### Work item
Search the entries for the word "they" and report each line that has it.

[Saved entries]
------------------------------

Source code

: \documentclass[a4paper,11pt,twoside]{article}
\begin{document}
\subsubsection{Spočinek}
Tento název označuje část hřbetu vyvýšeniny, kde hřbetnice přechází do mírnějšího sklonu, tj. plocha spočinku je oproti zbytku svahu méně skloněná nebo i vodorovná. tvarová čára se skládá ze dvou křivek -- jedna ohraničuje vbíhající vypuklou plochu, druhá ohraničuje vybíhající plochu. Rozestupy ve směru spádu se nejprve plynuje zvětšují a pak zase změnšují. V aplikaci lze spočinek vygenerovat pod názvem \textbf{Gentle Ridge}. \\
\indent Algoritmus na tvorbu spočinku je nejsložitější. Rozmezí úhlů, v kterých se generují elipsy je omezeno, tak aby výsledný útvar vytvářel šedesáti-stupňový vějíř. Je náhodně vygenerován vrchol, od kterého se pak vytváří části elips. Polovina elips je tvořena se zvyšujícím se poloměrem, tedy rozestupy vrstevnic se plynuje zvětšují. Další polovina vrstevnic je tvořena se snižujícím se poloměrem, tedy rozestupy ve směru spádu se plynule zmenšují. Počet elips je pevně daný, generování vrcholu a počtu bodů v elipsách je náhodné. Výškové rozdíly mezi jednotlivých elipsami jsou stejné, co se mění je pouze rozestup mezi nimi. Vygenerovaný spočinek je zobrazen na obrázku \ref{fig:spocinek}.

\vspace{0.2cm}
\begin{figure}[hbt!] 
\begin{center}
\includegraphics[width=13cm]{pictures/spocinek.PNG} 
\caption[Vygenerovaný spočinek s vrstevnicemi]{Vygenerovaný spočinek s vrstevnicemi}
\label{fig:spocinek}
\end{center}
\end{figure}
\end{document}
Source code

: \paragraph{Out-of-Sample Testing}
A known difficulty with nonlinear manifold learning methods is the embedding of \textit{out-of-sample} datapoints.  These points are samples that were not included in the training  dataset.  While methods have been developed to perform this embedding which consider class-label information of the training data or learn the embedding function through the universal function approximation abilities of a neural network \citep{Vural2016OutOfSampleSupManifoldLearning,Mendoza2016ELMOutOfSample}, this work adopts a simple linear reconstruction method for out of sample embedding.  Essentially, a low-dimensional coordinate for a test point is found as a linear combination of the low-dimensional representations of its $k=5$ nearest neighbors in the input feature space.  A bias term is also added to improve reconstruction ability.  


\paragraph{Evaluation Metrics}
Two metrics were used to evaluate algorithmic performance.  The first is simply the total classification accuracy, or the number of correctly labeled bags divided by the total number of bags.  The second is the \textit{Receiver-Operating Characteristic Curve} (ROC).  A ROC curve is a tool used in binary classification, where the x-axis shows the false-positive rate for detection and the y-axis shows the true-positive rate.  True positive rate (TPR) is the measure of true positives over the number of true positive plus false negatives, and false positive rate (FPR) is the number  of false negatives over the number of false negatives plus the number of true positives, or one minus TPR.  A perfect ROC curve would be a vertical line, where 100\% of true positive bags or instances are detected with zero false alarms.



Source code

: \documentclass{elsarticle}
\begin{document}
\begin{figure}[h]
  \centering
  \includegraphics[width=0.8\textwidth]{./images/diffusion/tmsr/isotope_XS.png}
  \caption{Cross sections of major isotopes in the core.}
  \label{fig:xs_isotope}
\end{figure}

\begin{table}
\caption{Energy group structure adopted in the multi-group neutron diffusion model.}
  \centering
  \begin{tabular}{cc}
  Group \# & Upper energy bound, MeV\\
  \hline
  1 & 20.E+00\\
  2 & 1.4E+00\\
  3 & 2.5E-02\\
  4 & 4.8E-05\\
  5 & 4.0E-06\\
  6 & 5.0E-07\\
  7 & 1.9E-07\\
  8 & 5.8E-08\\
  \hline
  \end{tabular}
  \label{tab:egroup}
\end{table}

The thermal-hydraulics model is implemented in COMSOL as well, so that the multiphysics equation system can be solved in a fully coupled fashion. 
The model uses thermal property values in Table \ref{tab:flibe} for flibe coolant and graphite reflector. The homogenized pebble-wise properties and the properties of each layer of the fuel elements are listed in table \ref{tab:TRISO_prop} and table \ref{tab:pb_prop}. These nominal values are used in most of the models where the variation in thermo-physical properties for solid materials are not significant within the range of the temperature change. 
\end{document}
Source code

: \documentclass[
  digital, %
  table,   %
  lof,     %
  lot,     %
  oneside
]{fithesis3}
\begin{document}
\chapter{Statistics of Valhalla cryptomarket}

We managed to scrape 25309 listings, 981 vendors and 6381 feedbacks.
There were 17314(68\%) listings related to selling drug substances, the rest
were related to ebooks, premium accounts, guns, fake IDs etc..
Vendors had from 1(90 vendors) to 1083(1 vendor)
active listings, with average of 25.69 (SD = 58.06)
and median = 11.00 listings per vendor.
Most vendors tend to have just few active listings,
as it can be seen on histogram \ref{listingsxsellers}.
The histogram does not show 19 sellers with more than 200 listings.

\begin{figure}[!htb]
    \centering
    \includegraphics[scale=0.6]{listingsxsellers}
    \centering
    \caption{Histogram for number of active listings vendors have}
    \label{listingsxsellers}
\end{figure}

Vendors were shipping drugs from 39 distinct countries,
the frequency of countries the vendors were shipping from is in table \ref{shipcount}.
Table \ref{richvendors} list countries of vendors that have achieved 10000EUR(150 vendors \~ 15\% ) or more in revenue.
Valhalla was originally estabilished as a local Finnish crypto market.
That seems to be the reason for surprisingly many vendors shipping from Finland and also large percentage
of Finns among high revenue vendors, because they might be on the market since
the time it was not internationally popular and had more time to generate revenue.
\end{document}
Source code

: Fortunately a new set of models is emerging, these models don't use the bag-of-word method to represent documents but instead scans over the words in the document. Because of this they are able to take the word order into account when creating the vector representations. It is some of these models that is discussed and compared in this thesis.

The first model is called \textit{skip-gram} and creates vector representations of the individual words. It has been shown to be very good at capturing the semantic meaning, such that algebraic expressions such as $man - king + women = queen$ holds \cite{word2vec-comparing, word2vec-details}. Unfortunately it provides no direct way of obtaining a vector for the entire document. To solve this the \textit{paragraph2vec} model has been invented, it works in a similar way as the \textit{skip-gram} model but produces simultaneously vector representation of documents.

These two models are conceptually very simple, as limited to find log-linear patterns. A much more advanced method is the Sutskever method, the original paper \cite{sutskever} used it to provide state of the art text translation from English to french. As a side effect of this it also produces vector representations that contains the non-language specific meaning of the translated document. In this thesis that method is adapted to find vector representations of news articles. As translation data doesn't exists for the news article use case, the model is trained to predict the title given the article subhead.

------------------------------

### Solved exercise
of Finns among high revenue vendors, because they might be on the market since
: Fortunately a new set of models is emerging, these models don't use the bag-of-word method to represent documents but instead scans over the words in the document. Because of this they are able to take the word order into account when creating the vector representations. It is some of these models that is discussed and compared in this thesis.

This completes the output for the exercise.